6. Discussion and Conclusion

  • Theoretical Assumptions: Evaluated assumptions like Mutual Preference Independence and Difference Independence.
  • Behavioral Biases:
    • Generating Objectives and Alternatives: Addressed biases like desirability bias and omission bias.
    • Attribute Scaling: Mitigated scaling biases using natural attributes and external data sources.
    • Weight Assignment: Used the SWING method to prevent equalizing bias.
  • Limitations:
    • Data Reliability: Manufacturer’s data vs. real-world conditions.
    • Subjectivity in Ratings: Variability and potential biases in reliability ratings.

7. Appendices

  • Figures and Tables: Detailed illustrations of fundamental objectives, attribute ranges, decision alternatives, and MAV scores.
  • Documentation: Comprehensive details on data sources, value functions, and calculation methods.

Key Highlights

  • Analytical Rigor: Robust data analytics techniques for accurate and reliable decision-making.
  • Quantitative Analysis: Clear, numerical evaluation of attributes and alternatives.
  • Visualization: Detailed visual representations of data and results.
  • Transparency: Extensive documentation of methods and data sources.
  • Bias Mitigation: Strategies to identify and reduce biases in the decision-making process.

This project demonstrates the power of integrating data analytics with decision-making theories like MAVT to provide clear, actionable insights in complex scenarios such as car purchasing.

Disclaimer

This project was developed as a group assignment for the "Decision Making And Behavior" course at Aalto University.
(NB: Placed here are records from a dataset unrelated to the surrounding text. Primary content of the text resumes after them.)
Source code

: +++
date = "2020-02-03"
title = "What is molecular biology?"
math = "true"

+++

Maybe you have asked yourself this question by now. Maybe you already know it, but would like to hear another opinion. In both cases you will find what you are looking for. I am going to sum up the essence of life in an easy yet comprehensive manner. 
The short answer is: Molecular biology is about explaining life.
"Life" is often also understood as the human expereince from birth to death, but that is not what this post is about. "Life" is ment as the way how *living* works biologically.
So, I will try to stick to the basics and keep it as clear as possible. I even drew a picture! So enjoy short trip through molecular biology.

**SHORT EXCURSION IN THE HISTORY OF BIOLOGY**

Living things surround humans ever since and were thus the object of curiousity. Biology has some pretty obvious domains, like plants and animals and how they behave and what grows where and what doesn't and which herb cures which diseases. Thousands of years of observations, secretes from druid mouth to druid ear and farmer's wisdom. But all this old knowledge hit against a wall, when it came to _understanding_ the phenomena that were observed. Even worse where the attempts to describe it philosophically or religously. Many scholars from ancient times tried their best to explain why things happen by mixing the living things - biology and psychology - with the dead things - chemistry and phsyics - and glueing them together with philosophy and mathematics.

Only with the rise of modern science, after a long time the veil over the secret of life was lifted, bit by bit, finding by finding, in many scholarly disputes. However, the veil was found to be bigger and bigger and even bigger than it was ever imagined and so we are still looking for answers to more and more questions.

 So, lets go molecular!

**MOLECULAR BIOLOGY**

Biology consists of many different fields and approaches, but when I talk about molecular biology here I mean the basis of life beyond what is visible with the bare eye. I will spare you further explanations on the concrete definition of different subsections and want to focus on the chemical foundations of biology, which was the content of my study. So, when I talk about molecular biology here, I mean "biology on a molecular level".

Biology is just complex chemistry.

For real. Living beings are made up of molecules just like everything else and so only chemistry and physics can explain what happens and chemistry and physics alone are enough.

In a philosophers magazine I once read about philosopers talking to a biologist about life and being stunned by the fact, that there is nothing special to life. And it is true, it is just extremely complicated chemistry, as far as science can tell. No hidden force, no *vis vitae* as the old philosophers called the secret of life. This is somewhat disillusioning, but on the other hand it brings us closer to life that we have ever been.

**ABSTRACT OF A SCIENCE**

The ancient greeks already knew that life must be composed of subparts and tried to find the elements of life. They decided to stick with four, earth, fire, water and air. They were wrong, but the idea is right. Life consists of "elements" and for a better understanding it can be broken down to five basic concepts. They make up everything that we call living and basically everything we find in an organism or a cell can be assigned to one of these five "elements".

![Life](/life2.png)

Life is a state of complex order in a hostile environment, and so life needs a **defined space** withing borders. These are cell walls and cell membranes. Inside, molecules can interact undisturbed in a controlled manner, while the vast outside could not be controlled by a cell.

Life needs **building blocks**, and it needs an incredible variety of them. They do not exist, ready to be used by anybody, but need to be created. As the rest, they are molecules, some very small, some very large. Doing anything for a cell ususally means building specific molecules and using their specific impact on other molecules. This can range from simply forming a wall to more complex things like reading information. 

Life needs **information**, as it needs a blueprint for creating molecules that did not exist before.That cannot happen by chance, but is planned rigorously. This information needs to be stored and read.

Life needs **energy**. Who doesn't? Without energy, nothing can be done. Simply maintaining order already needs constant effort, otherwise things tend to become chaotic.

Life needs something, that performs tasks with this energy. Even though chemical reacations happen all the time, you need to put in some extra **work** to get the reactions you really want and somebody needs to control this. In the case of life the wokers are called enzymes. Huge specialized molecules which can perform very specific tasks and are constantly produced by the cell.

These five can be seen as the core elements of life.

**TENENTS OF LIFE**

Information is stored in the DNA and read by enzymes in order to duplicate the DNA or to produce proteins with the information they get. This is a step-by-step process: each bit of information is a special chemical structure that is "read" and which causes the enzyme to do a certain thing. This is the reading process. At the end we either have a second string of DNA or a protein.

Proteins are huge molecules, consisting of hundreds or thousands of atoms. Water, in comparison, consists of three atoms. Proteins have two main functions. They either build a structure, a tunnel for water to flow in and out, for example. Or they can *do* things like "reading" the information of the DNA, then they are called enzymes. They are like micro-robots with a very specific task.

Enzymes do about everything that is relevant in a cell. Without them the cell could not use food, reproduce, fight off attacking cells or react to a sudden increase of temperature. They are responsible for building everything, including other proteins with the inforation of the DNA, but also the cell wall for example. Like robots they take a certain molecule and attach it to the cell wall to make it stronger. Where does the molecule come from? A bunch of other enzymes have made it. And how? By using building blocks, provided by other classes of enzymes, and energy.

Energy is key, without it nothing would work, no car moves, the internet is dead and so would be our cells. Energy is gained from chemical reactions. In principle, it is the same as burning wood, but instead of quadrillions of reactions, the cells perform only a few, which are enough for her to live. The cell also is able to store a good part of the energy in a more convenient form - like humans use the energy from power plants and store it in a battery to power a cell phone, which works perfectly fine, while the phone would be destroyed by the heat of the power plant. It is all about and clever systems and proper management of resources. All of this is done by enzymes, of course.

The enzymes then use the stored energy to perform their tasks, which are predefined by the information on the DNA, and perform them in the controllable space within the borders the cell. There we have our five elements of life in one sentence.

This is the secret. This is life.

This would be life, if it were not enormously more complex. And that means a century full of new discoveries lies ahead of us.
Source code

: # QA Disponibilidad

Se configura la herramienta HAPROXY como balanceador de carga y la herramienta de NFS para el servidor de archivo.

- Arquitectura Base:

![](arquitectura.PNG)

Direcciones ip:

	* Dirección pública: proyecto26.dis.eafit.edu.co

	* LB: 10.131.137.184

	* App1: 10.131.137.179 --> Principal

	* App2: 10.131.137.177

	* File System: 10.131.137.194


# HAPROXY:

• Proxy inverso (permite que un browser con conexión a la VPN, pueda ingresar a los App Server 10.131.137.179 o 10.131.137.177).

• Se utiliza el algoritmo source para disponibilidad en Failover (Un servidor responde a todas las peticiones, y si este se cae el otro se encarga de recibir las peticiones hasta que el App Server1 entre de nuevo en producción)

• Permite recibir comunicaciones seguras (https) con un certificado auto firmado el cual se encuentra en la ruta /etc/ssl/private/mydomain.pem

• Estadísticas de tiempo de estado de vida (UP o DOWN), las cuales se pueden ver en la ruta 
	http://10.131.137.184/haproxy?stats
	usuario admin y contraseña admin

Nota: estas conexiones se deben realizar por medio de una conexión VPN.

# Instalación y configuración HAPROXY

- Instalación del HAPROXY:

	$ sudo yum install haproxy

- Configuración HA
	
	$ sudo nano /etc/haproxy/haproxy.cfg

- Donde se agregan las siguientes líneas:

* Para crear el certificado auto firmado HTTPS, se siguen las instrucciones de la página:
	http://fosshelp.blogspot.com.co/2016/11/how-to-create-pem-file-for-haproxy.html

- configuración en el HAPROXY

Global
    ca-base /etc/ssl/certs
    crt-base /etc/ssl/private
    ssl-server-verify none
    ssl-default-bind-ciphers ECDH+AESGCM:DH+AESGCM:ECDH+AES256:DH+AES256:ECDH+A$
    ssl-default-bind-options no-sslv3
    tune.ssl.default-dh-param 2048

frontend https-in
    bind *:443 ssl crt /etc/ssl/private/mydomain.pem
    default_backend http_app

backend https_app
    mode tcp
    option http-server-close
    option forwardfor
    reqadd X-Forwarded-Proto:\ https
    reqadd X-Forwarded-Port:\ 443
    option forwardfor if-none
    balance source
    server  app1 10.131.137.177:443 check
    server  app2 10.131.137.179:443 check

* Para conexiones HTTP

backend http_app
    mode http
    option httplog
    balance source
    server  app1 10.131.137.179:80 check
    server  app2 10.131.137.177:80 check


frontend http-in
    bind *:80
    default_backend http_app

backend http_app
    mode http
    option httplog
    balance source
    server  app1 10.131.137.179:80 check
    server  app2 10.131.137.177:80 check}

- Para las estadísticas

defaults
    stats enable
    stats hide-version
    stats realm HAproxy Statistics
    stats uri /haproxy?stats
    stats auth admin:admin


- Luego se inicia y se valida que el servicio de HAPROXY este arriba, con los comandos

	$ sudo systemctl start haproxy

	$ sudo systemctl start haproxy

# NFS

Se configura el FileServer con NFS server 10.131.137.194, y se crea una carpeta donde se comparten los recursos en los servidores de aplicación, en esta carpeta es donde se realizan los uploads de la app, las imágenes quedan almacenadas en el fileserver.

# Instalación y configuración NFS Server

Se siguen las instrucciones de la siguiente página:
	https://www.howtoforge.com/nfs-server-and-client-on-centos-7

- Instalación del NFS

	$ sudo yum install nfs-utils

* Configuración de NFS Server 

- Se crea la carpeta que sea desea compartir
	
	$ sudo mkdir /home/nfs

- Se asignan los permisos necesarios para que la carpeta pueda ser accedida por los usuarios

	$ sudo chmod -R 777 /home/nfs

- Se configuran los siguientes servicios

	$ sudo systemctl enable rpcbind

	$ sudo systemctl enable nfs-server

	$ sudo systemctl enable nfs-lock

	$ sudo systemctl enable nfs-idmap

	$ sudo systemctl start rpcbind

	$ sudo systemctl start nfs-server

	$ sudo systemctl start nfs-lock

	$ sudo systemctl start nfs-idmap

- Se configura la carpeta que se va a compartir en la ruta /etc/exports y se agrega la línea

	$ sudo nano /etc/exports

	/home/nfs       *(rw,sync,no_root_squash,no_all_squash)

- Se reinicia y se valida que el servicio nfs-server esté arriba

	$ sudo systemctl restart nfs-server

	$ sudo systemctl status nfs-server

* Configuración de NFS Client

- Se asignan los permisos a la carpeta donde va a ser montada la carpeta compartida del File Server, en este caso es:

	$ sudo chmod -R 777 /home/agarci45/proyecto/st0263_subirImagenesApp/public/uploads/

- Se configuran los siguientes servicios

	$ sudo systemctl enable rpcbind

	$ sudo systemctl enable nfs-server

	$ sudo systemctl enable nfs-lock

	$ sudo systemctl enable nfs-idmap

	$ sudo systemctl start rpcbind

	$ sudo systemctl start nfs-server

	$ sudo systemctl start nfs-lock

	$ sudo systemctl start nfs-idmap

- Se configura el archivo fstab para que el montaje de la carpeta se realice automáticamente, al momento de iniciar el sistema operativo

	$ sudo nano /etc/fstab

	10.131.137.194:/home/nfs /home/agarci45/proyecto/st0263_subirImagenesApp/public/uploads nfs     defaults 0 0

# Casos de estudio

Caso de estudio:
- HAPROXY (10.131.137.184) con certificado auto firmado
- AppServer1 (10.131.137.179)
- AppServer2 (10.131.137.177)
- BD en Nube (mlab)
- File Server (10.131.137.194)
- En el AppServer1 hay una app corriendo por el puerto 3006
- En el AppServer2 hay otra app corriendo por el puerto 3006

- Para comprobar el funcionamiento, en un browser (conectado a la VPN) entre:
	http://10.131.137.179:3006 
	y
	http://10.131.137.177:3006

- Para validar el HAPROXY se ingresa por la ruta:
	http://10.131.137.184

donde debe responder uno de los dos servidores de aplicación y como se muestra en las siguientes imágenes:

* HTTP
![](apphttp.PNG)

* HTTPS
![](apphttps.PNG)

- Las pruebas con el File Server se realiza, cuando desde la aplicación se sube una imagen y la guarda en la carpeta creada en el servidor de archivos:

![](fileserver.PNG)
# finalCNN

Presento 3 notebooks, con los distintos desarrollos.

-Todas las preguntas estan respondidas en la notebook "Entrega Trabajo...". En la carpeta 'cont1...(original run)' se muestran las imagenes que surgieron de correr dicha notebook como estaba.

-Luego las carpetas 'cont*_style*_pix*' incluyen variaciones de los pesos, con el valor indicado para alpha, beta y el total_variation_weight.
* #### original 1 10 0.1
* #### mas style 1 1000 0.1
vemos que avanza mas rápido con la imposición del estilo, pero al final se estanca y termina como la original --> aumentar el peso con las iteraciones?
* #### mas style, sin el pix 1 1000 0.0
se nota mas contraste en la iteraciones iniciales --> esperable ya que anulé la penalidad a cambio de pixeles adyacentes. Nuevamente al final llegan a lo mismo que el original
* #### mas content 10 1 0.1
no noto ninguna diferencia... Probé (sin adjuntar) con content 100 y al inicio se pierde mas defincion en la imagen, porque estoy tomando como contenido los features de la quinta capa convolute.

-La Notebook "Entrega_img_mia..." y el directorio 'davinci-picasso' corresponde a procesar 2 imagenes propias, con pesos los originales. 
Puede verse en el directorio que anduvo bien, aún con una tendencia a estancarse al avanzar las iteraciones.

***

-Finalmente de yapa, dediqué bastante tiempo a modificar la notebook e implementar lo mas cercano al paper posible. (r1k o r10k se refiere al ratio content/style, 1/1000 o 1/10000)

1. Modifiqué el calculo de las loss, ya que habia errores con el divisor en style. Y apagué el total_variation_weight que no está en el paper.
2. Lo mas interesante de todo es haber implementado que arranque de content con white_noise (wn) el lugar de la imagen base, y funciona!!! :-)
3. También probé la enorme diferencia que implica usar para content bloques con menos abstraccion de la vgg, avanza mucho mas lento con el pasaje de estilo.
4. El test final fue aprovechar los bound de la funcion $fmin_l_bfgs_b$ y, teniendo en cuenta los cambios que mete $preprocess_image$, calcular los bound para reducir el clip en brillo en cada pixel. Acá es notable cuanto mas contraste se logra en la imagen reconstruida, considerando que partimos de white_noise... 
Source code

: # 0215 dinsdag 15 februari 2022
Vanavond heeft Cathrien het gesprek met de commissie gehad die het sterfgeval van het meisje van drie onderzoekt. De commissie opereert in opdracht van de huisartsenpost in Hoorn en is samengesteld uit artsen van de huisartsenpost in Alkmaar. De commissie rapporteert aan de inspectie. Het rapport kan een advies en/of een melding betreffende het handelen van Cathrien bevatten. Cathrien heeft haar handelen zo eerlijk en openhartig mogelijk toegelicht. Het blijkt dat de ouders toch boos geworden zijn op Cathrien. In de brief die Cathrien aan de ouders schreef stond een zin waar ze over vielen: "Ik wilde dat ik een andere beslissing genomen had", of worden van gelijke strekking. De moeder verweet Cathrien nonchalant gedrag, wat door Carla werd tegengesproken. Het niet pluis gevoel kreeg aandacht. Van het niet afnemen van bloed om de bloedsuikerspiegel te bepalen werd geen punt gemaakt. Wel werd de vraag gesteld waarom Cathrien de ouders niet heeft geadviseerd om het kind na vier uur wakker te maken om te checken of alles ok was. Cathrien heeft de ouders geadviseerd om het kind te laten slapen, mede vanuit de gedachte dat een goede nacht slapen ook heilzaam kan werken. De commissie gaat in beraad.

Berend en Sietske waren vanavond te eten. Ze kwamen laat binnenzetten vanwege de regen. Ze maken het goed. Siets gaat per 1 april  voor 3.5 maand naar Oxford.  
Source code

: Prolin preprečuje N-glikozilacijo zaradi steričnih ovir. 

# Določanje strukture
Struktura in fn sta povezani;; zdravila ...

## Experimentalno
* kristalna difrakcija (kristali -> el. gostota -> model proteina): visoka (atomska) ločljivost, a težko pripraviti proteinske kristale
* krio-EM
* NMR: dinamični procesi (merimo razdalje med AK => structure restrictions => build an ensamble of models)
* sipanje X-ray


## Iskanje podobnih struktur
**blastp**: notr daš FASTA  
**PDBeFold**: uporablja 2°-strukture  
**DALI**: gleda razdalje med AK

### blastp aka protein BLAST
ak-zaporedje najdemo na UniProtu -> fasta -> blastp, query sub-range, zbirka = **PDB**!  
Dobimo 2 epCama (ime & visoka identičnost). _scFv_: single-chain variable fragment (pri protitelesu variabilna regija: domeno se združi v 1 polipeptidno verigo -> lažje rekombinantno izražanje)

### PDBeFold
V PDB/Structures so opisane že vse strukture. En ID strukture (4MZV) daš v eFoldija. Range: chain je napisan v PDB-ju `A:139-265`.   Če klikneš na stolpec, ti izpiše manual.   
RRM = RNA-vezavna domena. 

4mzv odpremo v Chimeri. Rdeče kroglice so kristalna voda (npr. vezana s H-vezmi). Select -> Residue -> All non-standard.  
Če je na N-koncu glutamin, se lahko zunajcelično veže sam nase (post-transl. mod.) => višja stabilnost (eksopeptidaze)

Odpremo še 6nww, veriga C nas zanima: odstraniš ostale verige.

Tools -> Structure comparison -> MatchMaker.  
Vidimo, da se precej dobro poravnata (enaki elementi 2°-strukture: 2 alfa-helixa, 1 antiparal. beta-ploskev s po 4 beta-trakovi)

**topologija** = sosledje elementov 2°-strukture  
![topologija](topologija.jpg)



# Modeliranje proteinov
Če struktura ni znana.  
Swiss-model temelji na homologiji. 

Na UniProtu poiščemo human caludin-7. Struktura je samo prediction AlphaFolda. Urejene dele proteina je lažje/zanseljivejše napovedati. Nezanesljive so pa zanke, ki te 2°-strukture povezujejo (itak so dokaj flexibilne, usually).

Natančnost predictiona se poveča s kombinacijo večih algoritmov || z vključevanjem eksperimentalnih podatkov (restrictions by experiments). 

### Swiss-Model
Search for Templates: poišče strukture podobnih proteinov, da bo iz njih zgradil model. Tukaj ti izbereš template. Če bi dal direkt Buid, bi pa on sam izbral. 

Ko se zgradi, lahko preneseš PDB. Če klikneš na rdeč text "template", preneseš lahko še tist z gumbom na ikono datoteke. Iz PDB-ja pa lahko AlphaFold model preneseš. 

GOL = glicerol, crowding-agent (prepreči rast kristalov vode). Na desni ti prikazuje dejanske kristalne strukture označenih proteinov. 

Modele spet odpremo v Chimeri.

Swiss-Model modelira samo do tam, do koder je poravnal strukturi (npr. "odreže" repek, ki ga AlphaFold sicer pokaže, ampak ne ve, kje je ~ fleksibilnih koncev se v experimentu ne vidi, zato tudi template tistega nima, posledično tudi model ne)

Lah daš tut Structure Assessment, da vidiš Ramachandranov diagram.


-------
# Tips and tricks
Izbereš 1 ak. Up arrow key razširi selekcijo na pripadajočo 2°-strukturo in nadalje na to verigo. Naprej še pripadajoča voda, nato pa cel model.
While the design, implementation, and analysis aspects of the project were collaboratively completed by the team, each individual contributed to specific parts of the project.

The work presented here includes contributions from all team members, and the final deliverables reflect a collective effort. When showcasing this project in a personal portfolio, it is important to acknowledge that it was a group effort. The skills demonstrated and the results achieved are representative of the collaborative work undertaken by the team as a whole.